著者
薄 培林
出版者
関西大学東西学術研究所
雑誌
関西大学東西学術研究所紀要 (ISSN:02878151)
巻号頁・発行日
no.47, pp.207-224, 2014-04

In the late nineteenth century, the international order in East Asia was undergoing a transition from tradition to modernity. Relations among the nations in the region were being radically transformed. In the 1870s, confrontation between the Japanese and Chinese governments regarding sovereignty over the Ryukyu Islands was aggravated. In the midst of these difficulties, the late-Qing intellectual Wang Tao (王韜) was invited by Japanese scholars of Chinese literature and culture to Japan, where he made the acquaintance of many Japanese intellectuals of the period. Wang Tao's visit took place immediately after the Meiji government had carried out the "Ryukyu shobun" (policies that eventuated in the annexation of the Ryukyus by Japan as Okinawa Prefecture), a time when tensions between China and Japan had reached a new level. This paper focuses on the issue of the Ryukyus as a source of conflict between Japan and China in the 1870s and 1880s.

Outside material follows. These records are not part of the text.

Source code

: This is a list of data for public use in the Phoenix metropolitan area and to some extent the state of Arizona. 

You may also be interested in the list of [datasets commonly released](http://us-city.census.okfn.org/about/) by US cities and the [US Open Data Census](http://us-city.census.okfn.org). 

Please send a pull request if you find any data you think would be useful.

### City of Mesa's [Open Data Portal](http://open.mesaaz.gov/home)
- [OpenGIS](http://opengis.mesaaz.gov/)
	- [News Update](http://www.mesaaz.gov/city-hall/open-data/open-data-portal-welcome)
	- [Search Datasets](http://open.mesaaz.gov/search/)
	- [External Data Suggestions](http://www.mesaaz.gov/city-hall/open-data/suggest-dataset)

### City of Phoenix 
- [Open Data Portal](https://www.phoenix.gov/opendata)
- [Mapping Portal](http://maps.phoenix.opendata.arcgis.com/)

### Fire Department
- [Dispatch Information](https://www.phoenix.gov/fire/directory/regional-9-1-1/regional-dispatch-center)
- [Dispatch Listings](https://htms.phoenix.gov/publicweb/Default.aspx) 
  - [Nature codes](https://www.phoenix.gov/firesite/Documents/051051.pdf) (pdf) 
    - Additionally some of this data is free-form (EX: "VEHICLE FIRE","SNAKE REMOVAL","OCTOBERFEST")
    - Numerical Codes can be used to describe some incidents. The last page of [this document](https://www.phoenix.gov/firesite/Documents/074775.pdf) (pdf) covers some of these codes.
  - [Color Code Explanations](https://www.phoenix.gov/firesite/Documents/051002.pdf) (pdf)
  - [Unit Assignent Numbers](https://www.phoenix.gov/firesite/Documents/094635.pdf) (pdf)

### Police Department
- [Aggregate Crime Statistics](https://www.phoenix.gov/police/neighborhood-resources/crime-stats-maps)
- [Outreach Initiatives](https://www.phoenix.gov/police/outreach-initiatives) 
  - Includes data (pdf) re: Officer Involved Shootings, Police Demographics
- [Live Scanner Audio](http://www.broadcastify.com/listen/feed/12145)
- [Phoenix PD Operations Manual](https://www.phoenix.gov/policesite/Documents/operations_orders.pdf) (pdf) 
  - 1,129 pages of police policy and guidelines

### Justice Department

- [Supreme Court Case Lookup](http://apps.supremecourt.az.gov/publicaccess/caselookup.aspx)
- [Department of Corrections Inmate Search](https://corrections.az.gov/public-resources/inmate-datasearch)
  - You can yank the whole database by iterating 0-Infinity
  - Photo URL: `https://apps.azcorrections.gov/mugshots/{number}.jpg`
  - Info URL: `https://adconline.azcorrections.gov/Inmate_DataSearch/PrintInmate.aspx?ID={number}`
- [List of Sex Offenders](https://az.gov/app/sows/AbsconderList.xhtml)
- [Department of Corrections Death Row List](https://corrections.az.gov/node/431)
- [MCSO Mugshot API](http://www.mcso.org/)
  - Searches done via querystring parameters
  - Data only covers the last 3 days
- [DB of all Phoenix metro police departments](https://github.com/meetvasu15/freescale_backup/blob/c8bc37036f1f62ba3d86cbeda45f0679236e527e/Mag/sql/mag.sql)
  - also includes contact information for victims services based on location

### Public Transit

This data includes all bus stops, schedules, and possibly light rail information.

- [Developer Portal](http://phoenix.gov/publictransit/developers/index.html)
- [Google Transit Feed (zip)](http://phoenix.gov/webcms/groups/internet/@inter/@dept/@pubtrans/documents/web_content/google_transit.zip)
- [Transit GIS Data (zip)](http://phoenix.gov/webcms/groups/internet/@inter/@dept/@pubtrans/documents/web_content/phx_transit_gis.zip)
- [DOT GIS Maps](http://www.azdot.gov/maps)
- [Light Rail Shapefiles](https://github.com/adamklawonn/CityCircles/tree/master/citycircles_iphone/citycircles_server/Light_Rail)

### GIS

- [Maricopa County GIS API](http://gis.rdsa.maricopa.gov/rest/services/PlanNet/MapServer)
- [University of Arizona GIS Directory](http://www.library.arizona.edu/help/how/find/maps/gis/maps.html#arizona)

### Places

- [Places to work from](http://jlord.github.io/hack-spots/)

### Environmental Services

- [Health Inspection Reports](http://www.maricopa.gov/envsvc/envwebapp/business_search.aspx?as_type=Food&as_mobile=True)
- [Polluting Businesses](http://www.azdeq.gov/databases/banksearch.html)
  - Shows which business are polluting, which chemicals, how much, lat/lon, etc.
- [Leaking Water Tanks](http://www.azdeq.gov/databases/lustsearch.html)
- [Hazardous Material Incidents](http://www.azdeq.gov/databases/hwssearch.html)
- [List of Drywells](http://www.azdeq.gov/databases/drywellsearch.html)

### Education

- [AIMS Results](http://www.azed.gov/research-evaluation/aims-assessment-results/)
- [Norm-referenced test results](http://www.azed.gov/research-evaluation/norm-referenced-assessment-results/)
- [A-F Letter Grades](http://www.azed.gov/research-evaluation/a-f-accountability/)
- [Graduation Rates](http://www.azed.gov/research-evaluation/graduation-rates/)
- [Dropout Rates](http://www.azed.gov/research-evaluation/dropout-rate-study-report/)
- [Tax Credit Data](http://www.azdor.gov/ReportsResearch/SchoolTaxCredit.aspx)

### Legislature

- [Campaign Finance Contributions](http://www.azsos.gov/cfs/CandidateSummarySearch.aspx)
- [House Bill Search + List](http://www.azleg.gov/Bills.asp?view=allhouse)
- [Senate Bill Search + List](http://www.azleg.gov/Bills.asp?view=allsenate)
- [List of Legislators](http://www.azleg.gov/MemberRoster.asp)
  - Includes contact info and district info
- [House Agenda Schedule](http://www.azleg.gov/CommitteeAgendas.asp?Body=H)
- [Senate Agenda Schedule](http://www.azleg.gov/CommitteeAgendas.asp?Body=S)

It analyzes the related writings by Wang Tao and his Japanese acquaintances such as Nakamura Masanao (中村正直), Shigeno Yasutsugu (重野安繹), and Oka Senjin (岡千仞). It examines the question of how Japanese and Chinese intellectuals perceived the international status and identity of the Ryukyus in the rapidly changing East Asian international order, and how they associated the Ryukyu issue with Sino-Japanese relations at the present and the triangular relations of China, Japan and the Ryukyus in the future. At the same time, this paper will highlight the contradictions between the perceptions of these intellectuals concerning the Ryukyu issue and their proposals to "Develop Asia" (興亜), and analyze the nature of the intellectual shift toward modernity manifested in the perceptions of international relations and global politics by the Chinese and Japanese intellectuals of this period.